Go through the listing below and say how many lines include "bfseries". Give the number by itself.
········
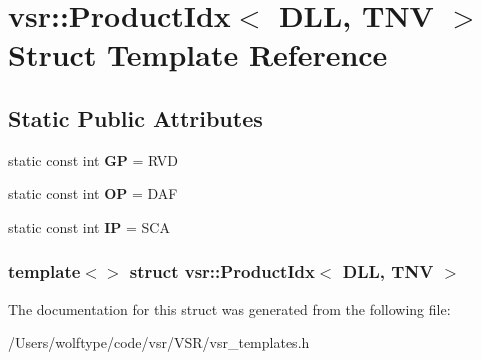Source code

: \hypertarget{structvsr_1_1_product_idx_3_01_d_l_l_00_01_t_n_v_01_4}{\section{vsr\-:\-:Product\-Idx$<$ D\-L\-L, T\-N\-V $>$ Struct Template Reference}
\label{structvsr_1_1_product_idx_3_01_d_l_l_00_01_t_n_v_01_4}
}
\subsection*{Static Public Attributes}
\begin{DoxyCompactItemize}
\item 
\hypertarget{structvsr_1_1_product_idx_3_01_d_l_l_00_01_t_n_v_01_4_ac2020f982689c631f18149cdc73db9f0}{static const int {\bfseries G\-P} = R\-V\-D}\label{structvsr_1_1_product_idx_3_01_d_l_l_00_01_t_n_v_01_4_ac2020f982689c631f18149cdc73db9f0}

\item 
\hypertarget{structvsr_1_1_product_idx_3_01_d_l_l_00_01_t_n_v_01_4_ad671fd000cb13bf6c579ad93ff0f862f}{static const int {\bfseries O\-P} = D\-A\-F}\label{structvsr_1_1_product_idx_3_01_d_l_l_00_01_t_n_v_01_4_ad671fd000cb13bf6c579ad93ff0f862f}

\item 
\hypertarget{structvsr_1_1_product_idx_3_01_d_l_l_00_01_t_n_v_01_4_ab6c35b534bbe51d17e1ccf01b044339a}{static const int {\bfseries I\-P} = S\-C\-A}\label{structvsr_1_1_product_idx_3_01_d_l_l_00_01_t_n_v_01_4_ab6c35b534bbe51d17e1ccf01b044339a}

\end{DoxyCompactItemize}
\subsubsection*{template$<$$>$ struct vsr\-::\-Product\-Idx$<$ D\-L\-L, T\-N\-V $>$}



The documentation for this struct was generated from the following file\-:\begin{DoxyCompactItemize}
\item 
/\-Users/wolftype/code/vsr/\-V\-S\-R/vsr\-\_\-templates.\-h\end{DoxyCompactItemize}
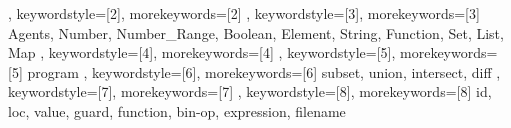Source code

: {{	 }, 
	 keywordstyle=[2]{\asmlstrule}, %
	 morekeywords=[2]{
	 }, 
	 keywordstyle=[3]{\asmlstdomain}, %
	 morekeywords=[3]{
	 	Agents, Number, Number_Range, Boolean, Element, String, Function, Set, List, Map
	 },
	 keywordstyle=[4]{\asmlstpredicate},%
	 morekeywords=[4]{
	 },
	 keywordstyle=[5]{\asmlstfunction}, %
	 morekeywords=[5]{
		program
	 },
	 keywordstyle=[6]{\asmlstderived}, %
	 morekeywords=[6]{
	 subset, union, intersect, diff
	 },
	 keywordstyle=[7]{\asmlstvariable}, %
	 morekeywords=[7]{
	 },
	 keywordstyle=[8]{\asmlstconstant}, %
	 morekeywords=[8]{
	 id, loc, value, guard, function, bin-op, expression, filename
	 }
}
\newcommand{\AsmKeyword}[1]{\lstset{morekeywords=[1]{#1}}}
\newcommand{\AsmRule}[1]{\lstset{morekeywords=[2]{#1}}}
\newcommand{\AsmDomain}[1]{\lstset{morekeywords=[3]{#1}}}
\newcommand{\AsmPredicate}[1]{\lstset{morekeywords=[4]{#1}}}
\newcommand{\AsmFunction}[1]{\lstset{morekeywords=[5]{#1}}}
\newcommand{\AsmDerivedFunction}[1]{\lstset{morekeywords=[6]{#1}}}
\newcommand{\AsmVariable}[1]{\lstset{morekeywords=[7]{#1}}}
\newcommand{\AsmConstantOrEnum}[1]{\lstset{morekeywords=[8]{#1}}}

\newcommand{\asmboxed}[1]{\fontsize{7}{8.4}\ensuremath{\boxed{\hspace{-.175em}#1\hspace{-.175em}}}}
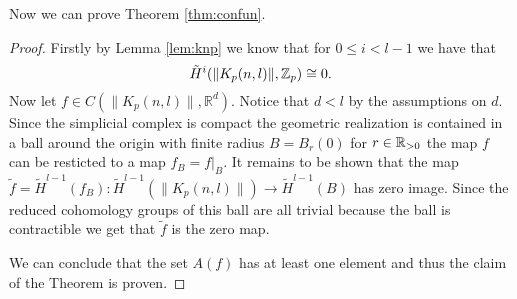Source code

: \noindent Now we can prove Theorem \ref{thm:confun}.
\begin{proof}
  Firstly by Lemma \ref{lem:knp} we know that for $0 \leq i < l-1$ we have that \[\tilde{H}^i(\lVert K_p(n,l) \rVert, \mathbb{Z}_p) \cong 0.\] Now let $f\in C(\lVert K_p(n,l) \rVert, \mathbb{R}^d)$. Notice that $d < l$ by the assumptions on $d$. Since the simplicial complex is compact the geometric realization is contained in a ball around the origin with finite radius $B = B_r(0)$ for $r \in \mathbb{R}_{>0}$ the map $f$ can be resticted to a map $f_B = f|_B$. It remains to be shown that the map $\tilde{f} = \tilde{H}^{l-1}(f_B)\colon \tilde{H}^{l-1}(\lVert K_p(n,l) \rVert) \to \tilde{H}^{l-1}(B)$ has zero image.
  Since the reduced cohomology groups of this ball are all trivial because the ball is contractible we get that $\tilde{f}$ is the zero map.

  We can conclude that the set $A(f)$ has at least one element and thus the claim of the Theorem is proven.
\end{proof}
········
▶ **WRITTEN SOLUTION**
3